As a rule, in case of not doing anything, the constructor property is available to all the dogs via [[Prototype]] .

For instance:

function Dog() {}
// by default:
// Dog.prototype = { constructor: Dog }
let dog = new Dog(); // inherits from {constructor: Dog}
console.log(dog.constructor == Dog); // true (from prototype)

It is possible to use the constructor property for creating a new object with the constructor like the existing one.

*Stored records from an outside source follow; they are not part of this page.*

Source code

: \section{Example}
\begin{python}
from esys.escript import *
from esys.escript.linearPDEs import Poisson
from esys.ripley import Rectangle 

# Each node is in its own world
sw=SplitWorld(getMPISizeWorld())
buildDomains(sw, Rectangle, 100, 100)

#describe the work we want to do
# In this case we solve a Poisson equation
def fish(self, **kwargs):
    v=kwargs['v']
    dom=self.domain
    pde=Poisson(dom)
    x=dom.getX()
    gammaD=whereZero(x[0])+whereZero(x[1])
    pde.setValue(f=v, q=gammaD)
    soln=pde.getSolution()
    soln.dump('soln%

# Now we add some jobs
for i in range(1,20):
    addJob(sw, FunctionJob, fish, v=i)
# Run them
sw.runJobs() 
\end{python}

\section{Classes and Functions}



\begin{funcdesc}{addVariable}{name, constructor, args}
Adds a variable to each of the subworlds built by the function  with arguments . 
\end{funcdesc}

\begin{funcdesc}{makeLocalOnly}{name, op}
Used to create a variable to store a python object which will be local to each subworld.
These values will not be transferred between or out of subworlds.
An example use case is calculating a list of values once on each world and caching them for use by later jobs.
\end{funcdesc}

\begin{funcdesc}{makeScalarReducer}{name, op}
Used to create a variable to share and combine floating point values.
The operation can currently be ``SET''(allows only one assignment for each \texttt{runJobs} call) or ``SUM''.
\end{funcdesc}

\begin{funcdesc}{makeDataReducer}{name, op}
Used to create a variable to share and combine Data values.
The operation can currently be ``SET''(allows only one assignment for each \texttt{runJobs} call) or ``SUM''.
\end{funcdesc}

It is visualized in the following example:

function Dog(name) {
  this.name = name;
  console.log(name);
}
let dog1 = new Dog("Cute Dog");
let dog2 = new dog.constructor("Little Dog");

A notable thing about "constructor" is that JavaScript gives no guarantees for the right "constructor" value. Of course, it exists in the default "prototype" for the functions. That’s all. Anything happening with it later depends on the developer.

For example, in case you decide to replace the default prototype as a whole, there won’t be any "constructor" in it.

It is demonstrated here:

function Dog() {}
Dog.prototype = {
  run: true
};
let dog = new Dog();
console.log(dog.constructor === Dog); // false

Hence, for keeping the right "constructor", you can use the add or remove properties to the default "prototype" and not write it as a whole.

Here is an example:

function Dog() {}
// Not overwrite Dog.prototype totally
// just add to it
Dog.prototype.run = true
// the default Dog.prototype.constructor is preserved

There is an alternative option, as well. It is possible to recreate the constructor property manually, like this:

Dog.prototype = {
  jumps: true,
  constructor: Dog
};
// now constructor is also correct because we added it

Summary

In this chapter, we represented the way to set a [[Prototype]] for the objects made with a constructor function.

Briefly, the F.prototype property is capable of setting [[Prototype]] of new objects when new F() is called.

The F.prototype value can be an object or null. The special effect is only active for the "prototype" property when it is set on a constructor function and called with new.

As a rule, all the functions have F.prototype = { constructor: F }. Hence it is possible to get the object constructor through accessing its "constructor" property.